Hopefully, healthcare organizations that have argued for more time to complete their code conversion from ICD-9 to ICD-10 will use the extra year to proceed with work that's already underway--and if they haven't started, they'll get going quick. But with all the other health IT and non-IT related projects, mandates, and deadlines that providers are dealing with right now--including Meaningful Use, HIPAA audits, and payment reform--there is a pretty good chance that this extra time won't end up being used for ICD-10 efforts, but rather for reallocating resources to other tasks.

Meanwhile, the delay also penalizes organizations that have made strides in preparing for the previous Oct. 1, 2013, ICD-10 deadline.

"A delay will mean increased costs, because those that have implemented ICD-10 will have two systems to support," said Lynne Thomas Gordon, CEO of the American Health Information Management Association in a recent interview with InformationWeek Healthcare. "There will be lost momentum," she said.

The delay also translates into added uncertainty for ICD-10 trainers working within healthcare organizations. It will likewise create headaches for universities and colleges that over the last several years have changed their curriculum to prepare students in time for ICD-10's anticipated implementation, according to Gordon.

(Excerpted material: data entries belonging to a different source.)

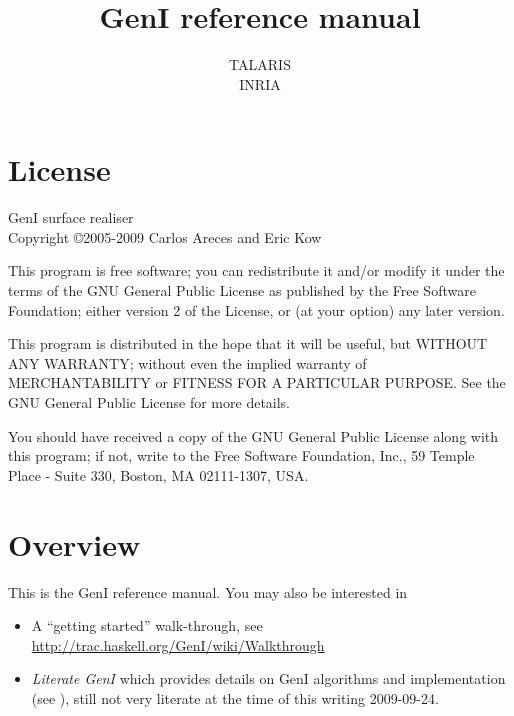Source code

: \documentclass[a4paper,11pt]{report}
\begin{document}
\title{GenI reference manual}
\author{TALARIS\\INRIA}

\maketitle
\tableofcontents


\chapter*{License}

GenI surface realiser\\
Copyright \copyright 2005-2009 Carlos Areces and Eric Kow

\bigskip

This program is free software; you can redistribute it and/or
modify it under the terms of the GNU General Public License
as published by the Free Software Foundation; either version 2
of the License, or (at your option) any later version.

\bigskip

This program is distributed in the hope that it will be useful,
but WITHOUT ANY WARRANTY; without even the implied warranty of
MERCHANTABILITY or FITNESS FOR A PARTICULAR PURPOSE.  See the
GNU General Public License for more details.

\bigskip

You should have received a copy of the GNU General Public License
along with this program; if not, write to the Free Software
Foundation, Inc., 59 Temple Place - Suite 330, Boston, MA  02111-1307, USA.

\chapter{Overview}

This is the GenI reference manual.  You may also be interested in

\begin{itemize}
\item A ``getting started'' walk-through,
      see \url{http://trac.haskell.org/GenI/wiki/Walkthrough}
\item \textit{Literate GenI} which provides details on GenI
      algorithms and implementation (see \cite{literateGeni}),
      still not very literate at the time of this writing
      2009-09-24.
\end{itemize}
\end{document}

Nonetheless, the extra year to complete the transition to ICD-10--which has five-times the number of diagnostic and in-patient procedure codes as ICD-9 and impacts nearly every system ranging from clinical to financial--will be critical to many organizations that truly have too much to juggle right now.

Still, one also has to wonder if organizations getting more time for ICD-10 remediation will even take the new deadline seriously. After all, this is the second time in three years that the U.S. Department of Health and Human Services has postponed ICD-10. In 2009, HHS extended by two years the then-deadline of Oct. 1, 2011 to Oct. 1, 2013. Now that's been pushed back another year.

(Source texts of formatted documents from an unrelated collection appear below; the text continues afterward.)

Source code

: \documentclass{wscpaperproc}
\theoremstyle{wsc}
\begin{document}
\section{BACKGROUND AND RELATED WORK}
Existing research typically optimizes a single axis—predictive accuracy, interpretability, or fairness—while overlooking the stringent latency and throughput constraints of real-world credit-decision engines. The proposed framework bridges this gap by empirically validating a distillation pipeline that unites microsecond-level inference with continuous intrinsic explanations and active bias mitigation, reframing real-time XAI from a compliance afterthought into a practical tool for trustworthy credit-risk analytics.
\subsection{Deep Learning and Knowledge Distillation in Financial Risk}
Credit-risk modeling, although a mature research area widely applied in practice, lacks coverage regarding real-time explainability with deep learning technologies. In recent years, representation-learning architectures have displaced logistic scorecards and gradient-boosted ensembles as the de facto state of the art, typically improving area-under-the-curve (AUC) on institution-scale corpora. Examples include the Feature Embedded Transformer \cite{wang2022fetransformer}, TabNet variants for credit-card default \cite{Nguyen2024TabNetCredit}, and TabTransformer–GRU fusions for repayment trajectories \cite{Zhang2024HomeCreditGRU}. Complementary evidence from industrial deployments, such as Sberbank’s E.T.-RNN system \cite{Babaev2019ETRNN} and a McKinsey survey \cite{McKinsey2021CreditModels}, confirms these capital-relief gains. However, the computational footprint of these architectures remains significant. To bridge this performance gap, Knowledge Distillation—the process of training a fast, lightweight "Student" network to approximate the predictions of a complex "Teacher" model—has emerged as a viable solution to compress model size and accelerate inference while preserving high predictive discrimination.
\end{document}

Healthcare organizations have seen other deadlines moved by CMS, including the transition to HIPAA 5010 electronic transaction standards, for which the enforcement date was moved several times from Jan. 1, 2012, then to March 2012, now to June 30, 2012.

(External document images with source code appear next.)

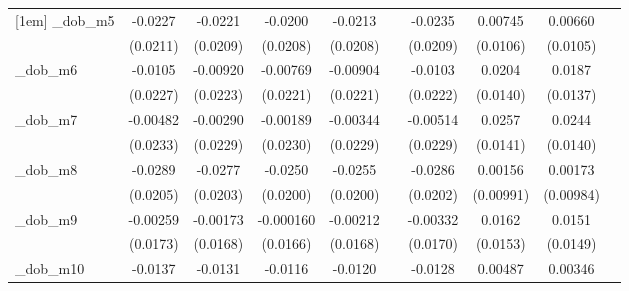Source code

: \begin{table}[htbp]
\begin{tabular}{l*{9}{c}}
[1em]
\_dob\_m5     &     -0.0227         &     -0.0221         &     -0.0200         &     -0.0213         &                     &     -0.0235         &     0.00745         &     0.00660         &                     \\
            &    (0.0211)         &    (0.0209)         &    (0.0208)         &    (0.0208)         &                     &    (0.0209)         &    (0.0106)         &    (0.0105)         &                     \\
[1em]
\_dob\_m6     &     -0.0105         &    -0.00920         &    -0.00769         &    -0.00904         &                     &     -0.0103         &      0.0204         &      0.0187         &                     \\
            &    (0.0227)         &    (0.0223)         &    (0.0221)         &    (0.0221)         &                     &    (0.0222)         &    (0.0140)         &    (0.0137)         &                     \\
[1em]
\_dob\_m7     &    -0.00482         &    -0.00290         &    -0.00189         &    -0.00344         &                     &    -0.00514         &      0.0257\sym{*}  &      0.0244\sym{*}  &                     \\
            &    (0.0233)         &    (0.0229)         &    (0.0230)         &    (0.0229)         &                     &    (0.0229)         &    (0.0141)         &    (0.0140)         &                     \\
[1em]
\_dob\_m8     &     -0.0289         &     -0.0277         &     -0.0250         &     -0.0255         &                     &     -0.0286         &     0.00156         &     0.00173         &                     \\
            &    (0.0205)         &    (0.0203)         &    (0.0200)         &    (0.0200)         &                     &    (0.0202)         &   (0.00991)         &   (0.00984)         &                     \\
[1em]
\_dob\_m9     &    -0.00259         &    -0.00173         &   -0.000160         &    -0.00212         &                     &    -0.00332         &      0.0162         &      0.0151         &                     \\
            &    (0.0173)         &    (0.0168)         &    (0.0166)         &    (0.0168)         &                     &    (0.0170)         &    (0.0153)         &    (0.0149)         &                     \\
[1em]
\_dob\_m10    &     -0.0137         &     -0.0131         &     -0.0116         &     -0.0120         &                     &     -0.0128         &     0.00487         &     0.00346         &                     \\

\end{tabular}
\end{table}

It's fine to give and get more time in order to ensure that important projects are successful. But when deadlines are moved too frequently, there's a good chance that some will just ignore the new due-date, figuring it's not going to stick. And then when the next new big project comes along, that deadline too will be approached with even more skepticism.

Bottom line, before the next big healthcare mandate is announced, perhaps the feds should overhaul their initial deadline-setting process so that dates more realistically reflect the effort that's needed for compliance, rather than trash deadlines later.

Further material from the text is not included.